La religione è un elemento intrinseco della nostra società e, sebbene l’Italia sia considerata dalla Costituzione uno Stato laico, la fede cattolica è parte fondamentale della cultura nostrana.
Essa si manifesta anche negli atteggiamenti più semplici e nelle abitudini quotidiane, come ad esempio portare in auto o nel portafogli simboli che richiamano alla religione di appartenenza.
Molto spesso, gli automobilisti usano esporre croci o rosari in auto, usandoli come una sorta di amuleti, ma da questo momento le autorità potrebbero multare proprio per questo motivo.
Quanto accaduto ad un uomo ha dell’incredibile, ma lancia un vero e proprio allarme tra tutti coloro che continuano a guidare mettendo in bella mostra simboli religiosi.
Ci sono alcuni simboli religiosi che si trovano esposti ovunque, anche nelle auto che circolano abitualmente sulle strade urbane. La Croce del Cristianesimo, la Stella di Davide e la Menorah che richiamano la religione ebraica, la ruota del Dharma del Buddhismo, o la Mano di Fatima e il mirhab tipici dell’Islam, sono i simboli che si ritrovano comunemente nella quotidianità e che rappresentano il sacrificio, la salvezza, la purezza, la fede e l’unità.
Chi crede fortemente nella religione, è solito portare questi simboli con sé nella quotidianità: c’è chi ne ha uno sempre nel portafogli, chi preferisce portarlo come ciondolo di una collana o un bracciale, e chi lo appende in auto. In quest’ultimo caso, però, bisogna fare massima attenzione: il Codice della Starda potrebbe punire severamente tutti coloro che espongono immagini che fanno riferimento alla propria fede. Ecco cosa è accaduto a quest’uomo.

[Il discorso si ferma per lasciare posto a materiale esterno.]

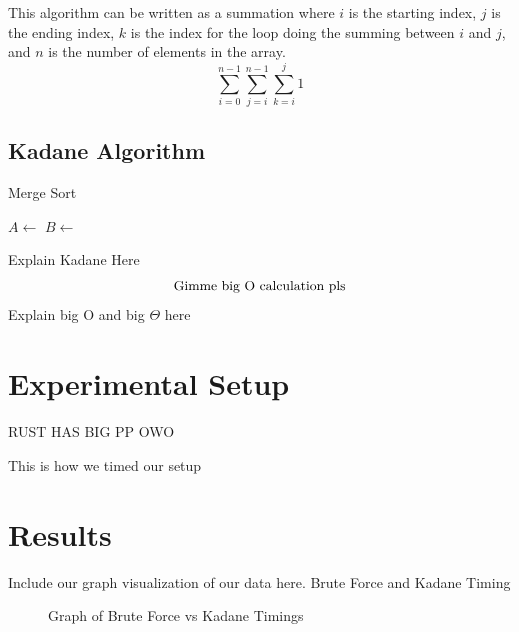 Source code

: \documentclass[10pt, letterpaper]{article}
\begin{document}
	This algorithm can be written as a summation where $i$ is the starting index, $j$ is the ending index, $k$ is the index for the loop doing the summing between $i$ and $j$, and $n$ is the number of elements in the array.
	\[\sum_{i = 0}^{n-1}\sum_{j = i}^{n-1}\sum_{k = i}^{j}1\]
	
	\subsection{Kadane Algorithm}

  \begin{algorithm}
		\caption{Merge Sort}\label{mergesort}
	\begin{algorithmic}
	\EndIf
	\State $A\gets$
	\State $B\gets$\\
	\EndFunction
	\end{algorithmic}
	\end{algorithm}

  Explain Kadane Here
  \[
	\textnormal{Gimme big O calculation pls}
	\]
	Explain big O and big $\Theta$ here
	\section{Experimental Setup}
	RUST HAS BIG PP OWO

	This is how we timed our setup
	\section{Results}
	Include our graph visualization of our data here. Brute Force and Kadane Timing
	

	\begin{figure}[!htb]
	\caption{
		\label{fig:time-graph} Graph of Brute Force vs Kadane Timings
	}
	\end{figure}
\end{document}
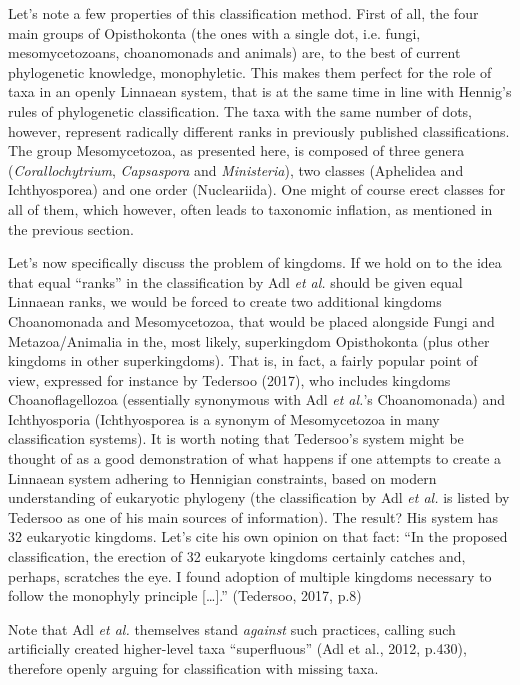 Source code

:\begin{artengenv}
Let’s note a few properties of this classification method. First of all, the four main groups of Opisthokonta
(the ones with a single dot, i.e. fungi, mesomycetozoans, choanomonads and animals) are, to the best of current
phylogenetic knowledge, monophyletic. This makes them perfect for the role of taxa in an openly Linnaean system, that
is at the same time in line with Hennig’s rules of phylogenetic classification. The taxa with the same number of dots,
however, represent radically different ranks in previously published classifications. The group Mesomycetozoa, as
presented here, is composed of three genera (\textit{Corallochytrium}, \textit{Capsaspora} and \textit{Ministeria}),
two classes (Aphelidea and Ichthyosporea) and one order (Nucleariida). One might of course erect classes for all of
them, which however, often leads to taxonomic inflation, as mentioned in the previous section.

Let’s now specifically discuss the problem of kingdoms. If we hold on to the idea that equal “ranks” in the
classification by Adl \textit{et al.} should be given equal Linnaean ranks, we would be forced to create two additional
kingdoms Choanomonada and Mesomycetozoa, that would be placed alongside Fungi and Metazoa/Animalia in the, most likely,
superkingdom Opisthokonta (plus other kingdoms in other superkingdoms). That is, in fact, a fairly popular point of
view, expressed for instance by Tedersoo \label{ref:RNDXAoIqIPayD}(2017), who includes kingdoms Choanoflagellozoa
(essentially synonymous with Adl \textit{et al.}’s Choanomonada) and Ichthyosporia (Ichthyosporea is a synonym of
Mesomycetozoa in many classification systems). It is worth noting that Tedersoo’s system might be thought of as a good
demonstration of what happens if one attempts to create a Linnaean system adhering to Hennigian constraints, based on
modern understanding of eukaryotic phylogeny (the classification by Adl \textit{et al.} is listed by Tedersoo as one of
his main sources of information). The result? His system has 32 eukaryotic kingdoms. Let’s cite his own opinion on that
fact: “In the proposed classification, the erection of 32 eukaryote kingdoms certainly catches and, perhaps, scratches
the eye. I found adoption of multiple kingdoms necessary to follow the monophyly principle […].”
\label{ref:RNDP7J0D4JTk6}(Tedersoo, 2017, p.8)

Note that Adl \textit{et al. }themselves stand \textit{against }such practices, calling such artificially created
higher-level taxa “superfluous”  \label{ref:RNDTkKC0gomXM}(Adl et al., 2012, p.430), therefore openly arguing for
classification with missing taxa.


\end{artengenv}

“Gesù – Io sono la strada. La verità. E la vita”: sono queste le parole di un versetto biblico che il tassista Jalil Mashali, originario dell’Iran ma residente in Germania, ha esposto sul lunotto del suo taxi. Per tale motivo, l’uomo ha ricevuto un avviso da parte delle autorità competenti: se non avesse rimosso tale immagine, avrebbe pagato una multa di circa 1000 euro per “pubblicità religiosa illegale”.
Lui ha deciso di opporsi e ha ricevuto una sanzione pari a 88,50, che ha voluto contestare. In Italia, al momento, l’uso di simboli religiosi in auto è una scelta personale e non è vietato dalla legge. Esistono, tuttavia, delle ordinanze comunali che potrebbero vietare l’esposizione in considerazione del fatto che il nostro Paese sia uno Stato laico.